September in the Garden

September 11th, 2008 by david laferney Leave a reply »

September in the Vegetable Garden

  • Plant Garlic now to harvest next summer – buy bulbs right from the grocery store, divide them into cloves and plant 2″ deep and about 7 inches apart (intensive) with the pointy end up.
  • Plant Spinach now for fall harvest – you may have to use cloches or row covers in a few weeks depending upon your zone to extend the harvest.
  • This is also a good time to plant horseradish roots (straight from your grocers shelf) for harvest next fall (and ever after – it’s a persistent perennial) but consider planting in a plastic laundry basket or other large container sunk into the ground (with drain holes of course) to keep it from becoming invasive.
  • Plant turnips as a winter cover crop that will also yield greens and turnip roots.
  • Plant crimson clover as a green manure/cover crop to turn under or cut for compost next spring.
  • Plant lettuce and other salad greens either to be covered later to extend harvest or in containers to take into a sunny window for winter greens.
  • Stockpile grass clippings for making autumn compost when leaves start to fall.
  • Use up any finished spring compost that you still have.
  • Clean up crop residues and generally clean up the garden as summer crops finish up.
  • Plan to prepare ground soon for mid winter planting (spinach in February, snow peas in March for example) while it can still be worked.
  • Apply lime.
  • Enjoy those last tomatoes – it’s gonna be a long time before next year’s crop.

September Lawn care

  • Spread lime if needed
  • Broadcast seed – early September is the best time for sowing cool season grasses like fescue or blue grass.
  • Consider adding white Dutch clover (or other small clover) to your lawn seed.
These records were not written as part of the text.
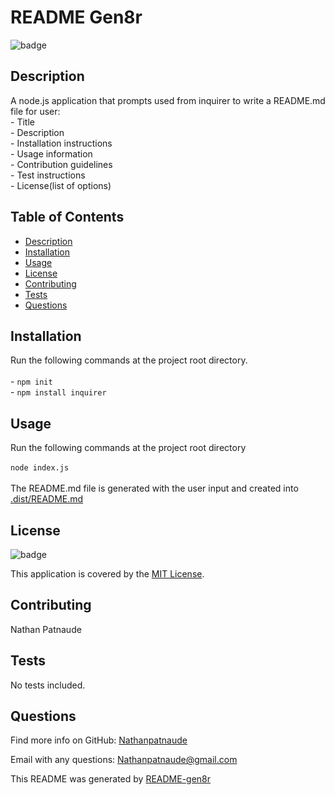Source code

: # README Gen8r
  ![badge](https://img.shields.io/badge/license-mit-brightgreen)
    
  ## Description
  A node.js application that prompts used from inquirer to write a README.md file for user:</br>- Title</br>- Description</br>- Installation instructions</br>- Usage information</br>- Contribution guidelines</br>- Test instructions</br>- License(list of options)</br>
  ## Table of Contents
  - [Description](#description)
  - [Installation](#installation)
  - [Usage](#usage)
  - [License](#license)
  - [Contributing](#contributing)
  - [Tests](#tests)
  - [Questions](#questions)
  ## Installation
  Run the following commands at the project root directory.</br></br>- `npm init`</br>- `npm install inquirer`</br>
  ## Usage
  Run the following commands at the project root directory</br></br>`node index.js`</br></br>The README.md file is generated with the user input and created into [.dist/README.md](.dist/README.md)</br>
  ## License
  ![badge](https://img.shields.io/badge/license-mit-brightgreen)
    
  This application is covered by the [MIT License](https://choosealicense.com/licenses/mit/). 
  ## Contributing
  Nathan Patnaude
  ## Tests
  No tests included.</br>
  ## Questions
  

  Find more info on GitHub: [Nathanpatnaude](https://github.com/nathanpatnaude)
  
  Email with any questions: [Nathanpatnaude@gmail.com](mailto:nathanpatnaude@gmail.com)




  This README was generated by [README-gen8r](https://github.com/Nathanpatnaude/readme_gen8r)
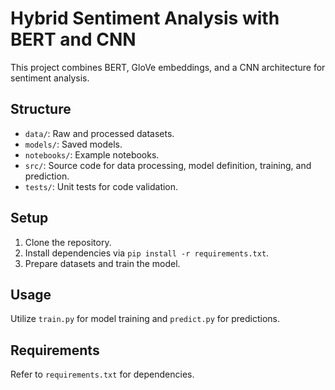 # Hybrid Sentiment Analysis with BERT and CNN

This project combines BERT, GloVe embeddings, and a CNN architecture for sentiment analysis.

## Structure
- `data/`: Raw and processed datasets.
- `models/`: Saved models.
- `notebooks/`: Example notebooks.
- `src/`: Source code for data processing, model definition, training, and prediction.
- `tests/`: Unit tests for code validation.

## Setup
1. Clone the repository.
2. Install dependencies via `pip install -r requirements.txt`.
3. Prepare datasets and train the model.

## Usage
Utilize `train.py` for model training and `predict.py` for predictions.

## Requirements
Refer to `requirements.txt` for dependencies.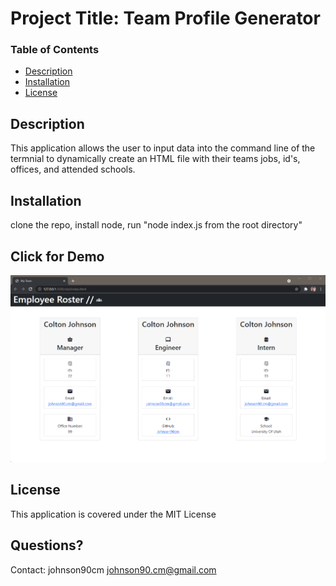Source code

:   # Project Title: Team Profile Generator

  ### Table of Contents
  * [Description](#description)
  * [Installation](#installation)
  * [License](#license)

  ## Description
  This application allows the user to input data into the command line of the termnial to dynamically create an HTML file with their teams jobs, id's, offices, and attended schools.

  ## Installation
  clone the repo, install node, run "node index.js from the root directory"

  ## Click for Demo
  [![Demo](./Screenshot.png)](https://www.youtube.com/watch?v=4Ubd4ko_nrY)

  ## License
  This application is covered under the MIT License

  ## Questions? 
  Contact: 
  johnson90cm
  johnson90.cm@gmail.com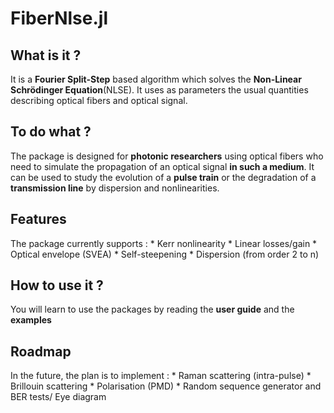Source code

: # FiberNlse.jl

## What is it ?

It is a **Fourier Split-Step** based algorithm which solves the **Non-Linear Schrödinger Equation**(NLSE).
It uses as parameters the usual quantities describing optical fibers and optical signal.
## To do what ?

The package is designed for **photonic researchers** using optical fibers who need to simulate the propagation of an optical signal **in such a medium**. It can be used to study the evolution of a **pulse train** or the degradation of a **transmission line** by dispersion and nonlinearities.
## Features

The package currently supports :
    * Kerr nonlinearity
    * Linear losses/gain
    * Optical envelope (SVEA)
    * Self-steepening
    * Dispersion (from order 2 to n)
## How to use it ?

You will learn to use the packages by reading the **user guide** and the **examples**
## Roadmap 

In the future, the plan is to implement :
    * Raman scattering (intra-pulse)
    * Brillouin scattering
    * Polarisation (PMD)
    * Random sequence generator and BER tests/ Eye diagram
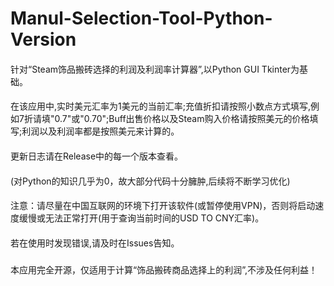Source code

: # Manul-Selection-Tool-Python-Version
####
针对“Steam饰品搬砖选择的利润及利润率计算器”,以Python GUI Tkinter为基础。
####
在该应用中,实时美元汇率为1美元的当前汇率;充值折扣请按照小数点方式填写,例如7折请填"0.7"或"0.70";Buff出售价格以及Steam购入价格请按照美元的价格填写;利润以及利润率都是按照美元来计算的。
####
更新日志请在Release中的每一个版本查看。
####
(对Python的知识几乎为0，故大部分代码十分臃肿,后续将不断学习优化)
####
注意：请尽量在中国互联网的环境下打开该软件(或暂停使用VPN)，否则将启动速度缓慢或无法正常打开(用于查询当前时间的USD TO CNY汇率)。
####
若在使用时发现错误,请及时在Issues告知。
###
本应用完全开源，仅适用于计算“饰品搬砖商品选择上的利润”,不涉及任何利益！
Clover is good for the soil – birds love it, bees love it, deer love it (which may be good or bad according to how you feel about deer) and it makes great compost – drawbacks are that it is somewhat invasive (nothing like Bermuda grass though) and your neighbors will think you’re nuts if they find out.
  • Aerate if you get a chance after a soaking rain when the ground is softened.
  • Fertilize very lightly if at all.